A moins que les demies révélations du
directeur ne cachent sa difficulté de bousculer
des habitudes qui se sont ancrées dans cette
administration.
Comment ne pas le penser dès lors que la plupart
des cadres de Douanes qui ont critiqué Le Messager
ont avoué ne pas le faire parce que ses informations
sont totalement erronées. «La presse a
tendance à diaboliser la douane et ses agents
alors même qu’elle se montre étonnement
silencieuse sur l’enrichissement de nos confrères
d’autres régies financières telles les
Impôts et le Trésor» fulmine un cadre
des douanes. Il révèle les pistes d’enquêtes
pour ceux qui prétendent au sein de l’appareil
d’Etat engager une opération “Mains propres”
à tête chercheuse. « Aux Impôts,
en dehors des 10% auquel a droit chaque cadre des régies
financières qui réussit une opération
de redressement fiscal, nos camarades qui ont aujourd’hui
le privilège de fixer le montant des pénalités
et de les collecter négocient au prix fort leur
quote-part, dans le secret des cabinets des Dg ou responsables
financiers des entreprises. Personne ne s’en offusque.
Faites-y un tour, et vous m’en direz» accuse-t-il.
Et de conclure : « En réalité, nous
ne sommes pas les plus pourris, mais simplement victimes
de la chaîne d’intermédiaires qu’il y a
entre l’usager (client) et le douanier. La plupart des
exactions sont le fait des transitaires»
« Un sport » selon Sohaing
Mais « pourris autant ou plus que les autres »
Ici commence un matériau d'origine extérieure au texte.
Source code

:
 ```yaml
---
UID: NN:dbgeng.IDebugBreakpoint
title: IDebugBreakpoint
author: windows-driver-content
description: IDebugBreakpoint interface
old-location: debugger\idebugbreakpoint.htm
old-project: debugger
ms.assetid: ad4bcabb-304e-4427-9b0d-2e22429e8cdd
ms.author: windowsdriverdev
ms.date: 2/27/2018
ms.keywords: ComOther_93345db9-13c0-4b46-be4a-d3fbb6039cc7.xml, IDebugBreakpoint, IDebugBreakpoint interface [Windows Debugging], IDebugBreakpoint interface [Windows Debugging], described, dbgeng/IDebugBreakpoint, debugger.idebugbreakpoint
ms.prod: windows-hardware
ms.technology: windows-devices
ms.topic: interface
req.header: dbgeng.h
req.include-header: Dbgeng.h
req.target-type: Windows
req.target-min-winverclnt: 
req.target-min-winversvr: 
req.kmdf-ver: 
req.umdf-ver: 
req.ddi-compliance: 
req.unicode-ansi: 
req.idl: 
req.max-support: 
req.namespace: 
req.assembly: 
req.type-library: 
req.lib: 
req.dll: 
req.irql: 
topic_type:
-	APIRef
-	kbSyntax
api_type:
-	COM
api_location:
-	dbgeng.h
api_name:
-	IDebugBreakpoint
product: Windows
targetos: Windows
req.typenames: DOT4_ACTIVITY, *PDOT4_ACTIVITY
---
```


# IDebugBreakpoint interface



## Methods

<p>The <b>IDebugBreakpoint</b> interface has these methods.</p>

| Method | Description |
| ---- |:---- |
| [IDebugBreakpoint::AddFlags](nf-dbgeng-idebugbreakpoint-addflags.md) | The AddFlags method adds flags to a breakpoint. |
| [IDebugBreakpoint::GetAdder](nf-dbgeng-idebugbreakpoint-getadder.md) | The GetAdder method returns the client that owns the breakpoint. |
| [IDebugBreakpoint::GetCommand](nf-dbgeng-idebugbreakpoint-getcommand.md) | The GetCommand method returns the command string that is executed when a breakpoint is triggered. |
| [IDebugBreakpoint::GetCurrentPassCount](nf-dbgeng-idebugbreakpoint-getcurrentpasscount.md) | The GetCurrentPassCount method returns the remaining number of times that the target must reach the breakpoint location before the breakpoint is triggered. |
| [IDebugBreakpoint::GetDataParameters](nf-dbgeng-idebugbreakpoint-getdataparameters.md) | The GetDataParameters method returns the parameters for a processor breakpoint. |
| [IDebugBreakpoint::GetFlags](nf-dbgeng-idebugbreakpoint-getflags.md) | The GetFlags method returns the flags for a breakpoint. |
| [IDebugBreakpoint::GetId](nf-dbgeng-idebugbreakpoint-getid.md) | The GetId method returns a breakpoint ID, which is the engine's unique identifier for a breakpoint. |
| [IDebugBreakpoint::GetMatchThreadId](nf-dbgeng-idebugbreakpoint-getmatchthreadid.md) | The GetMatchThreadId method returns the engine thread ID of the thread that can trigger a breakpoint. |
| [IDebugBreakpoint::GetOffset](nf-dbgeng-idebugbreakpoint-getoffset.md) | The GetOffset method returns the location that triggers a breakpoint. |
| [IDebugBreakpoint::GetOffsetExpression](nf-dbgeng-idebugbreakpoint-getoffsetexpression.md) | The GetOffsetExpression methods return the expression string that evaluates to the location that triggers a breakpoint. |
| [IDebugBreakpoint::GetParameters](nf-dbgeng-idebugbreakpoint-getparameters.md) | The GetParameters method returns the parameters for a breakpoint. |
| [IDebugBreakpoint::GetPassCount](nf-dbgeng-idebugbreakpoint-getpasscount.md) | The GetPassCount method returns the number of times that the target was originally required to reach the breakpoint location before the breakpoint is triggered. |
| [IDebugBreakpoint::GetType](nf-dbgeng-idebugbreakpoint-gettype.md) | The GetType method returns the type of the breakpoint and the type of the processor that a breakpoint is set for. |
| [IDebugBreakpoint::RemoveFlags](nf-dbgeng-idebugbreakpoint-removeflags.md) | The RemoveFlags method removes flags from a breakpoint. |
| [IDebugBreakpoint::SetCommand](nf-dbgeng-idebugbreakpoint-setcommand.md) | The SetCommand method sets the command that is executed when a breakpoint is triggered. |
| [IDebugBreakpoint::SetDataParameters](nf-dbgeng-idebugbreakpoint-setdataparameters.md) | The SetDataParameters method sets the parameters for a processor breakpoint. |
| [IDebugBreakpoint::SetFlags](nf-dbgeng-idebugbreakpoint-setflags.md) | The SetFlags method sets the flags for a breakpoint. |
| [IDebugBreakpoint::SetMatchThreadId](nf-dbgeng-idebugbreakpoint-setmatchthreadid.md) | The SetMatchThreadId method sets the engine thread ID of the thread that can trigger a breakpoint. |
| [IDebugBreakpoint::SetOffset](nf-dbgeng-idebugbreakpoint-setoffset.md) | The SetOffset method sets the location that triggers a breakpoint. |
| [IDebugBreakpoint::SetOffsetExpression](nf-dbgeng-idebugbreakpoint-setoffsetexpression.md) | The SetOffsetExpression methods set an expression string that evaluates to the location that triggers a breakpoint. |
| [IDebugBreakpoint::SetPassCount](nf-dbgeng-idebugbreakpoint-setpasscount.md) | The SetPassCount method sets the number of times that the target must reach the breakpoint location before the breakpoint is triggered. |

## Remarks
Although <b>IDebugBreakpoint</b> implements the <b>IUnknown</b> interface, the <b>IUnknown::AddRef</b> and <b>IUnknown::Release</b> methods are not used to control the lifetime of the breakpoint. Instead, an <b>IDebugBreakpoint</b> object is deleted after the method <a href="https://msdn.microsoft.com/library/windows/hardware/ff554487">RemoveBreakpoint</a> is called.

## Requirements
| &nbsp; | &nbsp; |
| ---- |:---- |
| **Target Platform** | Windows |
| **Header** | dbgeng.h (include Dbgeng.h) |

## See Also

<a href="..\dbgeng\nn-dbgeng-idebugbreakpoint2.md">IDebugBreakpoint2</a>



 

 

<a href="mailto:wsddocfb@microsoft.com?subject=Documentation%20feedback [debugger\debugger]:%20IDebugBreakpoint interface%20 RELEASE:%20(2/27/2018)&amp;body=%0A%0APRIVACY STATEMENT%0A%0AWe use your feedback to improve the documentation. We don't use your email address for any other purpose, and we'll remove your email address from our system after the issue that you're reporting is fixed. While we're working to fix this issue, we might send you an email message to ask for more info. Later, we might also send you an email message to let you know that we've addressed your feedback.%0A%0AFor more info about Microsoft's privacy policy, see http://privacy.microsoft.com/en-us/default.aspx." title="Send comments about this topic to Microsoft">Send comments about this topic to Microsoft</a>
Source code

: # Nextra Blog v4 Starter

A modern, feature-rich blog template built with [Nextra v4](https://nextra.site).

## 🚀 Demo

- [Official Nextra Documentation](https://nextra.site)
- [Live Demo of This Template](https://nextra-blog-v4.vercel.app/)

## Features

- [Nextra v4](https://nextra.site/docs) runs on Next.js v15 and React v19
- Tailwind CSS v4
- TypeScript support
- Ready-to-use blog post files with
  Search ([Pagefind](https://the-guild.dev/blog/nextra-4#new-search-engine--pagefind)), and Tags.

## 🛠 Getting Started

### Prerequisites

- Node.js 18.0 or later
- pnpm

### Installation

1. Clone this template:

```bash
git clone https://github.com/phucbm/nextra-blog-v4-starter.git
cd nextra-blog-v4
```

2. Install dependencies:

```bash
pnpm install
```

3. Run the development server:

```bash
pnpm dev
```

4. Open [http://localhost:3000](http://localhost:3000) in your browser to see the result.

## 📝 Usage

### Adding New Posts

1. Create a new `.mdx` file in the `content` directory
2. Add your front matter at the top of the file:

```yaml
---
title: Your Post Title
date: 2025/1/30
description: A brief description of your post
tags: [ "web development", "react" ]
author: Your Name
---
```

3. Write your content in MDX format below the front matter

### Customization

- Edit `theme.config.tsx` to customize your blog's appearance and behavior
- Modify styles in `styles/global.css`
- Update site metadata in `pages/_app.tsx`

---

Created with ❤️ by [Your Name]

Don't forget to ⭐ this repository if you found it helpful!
ou non, les douaniers chargés vont dans un avenir
non déterminé s’éloigner du port
de Douala. Le projet de transfert de la direction des
douanes semble, selon Goni Mal Adji, un début
de solution à la tendance à l’enrichissement
sans cause général relevé aux douanes
camerounaises. « La réforme en cours prévoit
le retour de la direction nationale des douanes à
Yaoundé. Elle permettra, nous en sommes convaincus,
que les douaniers aient les yeux moins rivés
sur le port de Douala. » a dit M. Goni, sous un
ton sarcastique.
Pour le reste, le président du Groupement des
importateurs, André Sohaing, a plaidé
pour que le débat sur la douanes soit moins focalisée
sur les fraudes. Certes il reconnaît qu’il y a
des brebis galeuses parmi les importateurs, mais une
fois encore c’est «une petite minorité
de jeunes importateurs » Pour lui, c’est une façon
de diaboliser les opérateurs économiques
lorsque l’on prétend «qu’il n’y a pas de
corrompus sans corrupteurs» C’est du moins ce
qu’a soutenu le représentant du Gouverneur du
Littoral Patrick Kamsu Simo dans son intervention clôturant
cette cérémonie. Une sortie qui est venue
relativiser les griefs faits aux douaniers pourtant
reconnus comme fondés par cette même autorité.
Selon André Sohaing, si les douaniers font bien
leur travail, les importateurs n’auront point besoin
de frauder sur les déclarations. Plus cynique,
il a utilisé une image de sport pour résumer
la situation : « entre les importateurs et la
douane c’est comme un match de football. Si le gardien
de but est mauvais, peut-on accuser le joueur adverse
d’avoir marqué le but?» Une invite à
plus de rigueur pour les serviteurs de l’Etat ? On l’espère.